*What to do:* Below are records; how many of their lines contain "artemisia"? Answer with only the number.

[Source texts of formatted documents]
★ ★ ★
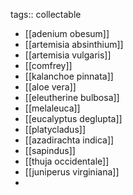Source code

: tags:: collectable

- [[adenium obesum]]
- [[artemisia absinthium]]
- [[artemisia vulgaris]]
- [[comfrey]]
- [[kalanchoe pinnata]]
- [[aloe vera]]
- [[eleutherine bulbosa]]
- [[melaleuca]]
- [[eucalyptus deglupta]]
- [[platycladus]]
- [[azadirachta indica]]
- [[sapindus]]
- [[thuja occidentale]]
- [[juniperus virginiana]]
-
★ ★ ★
*Solved problem:* 2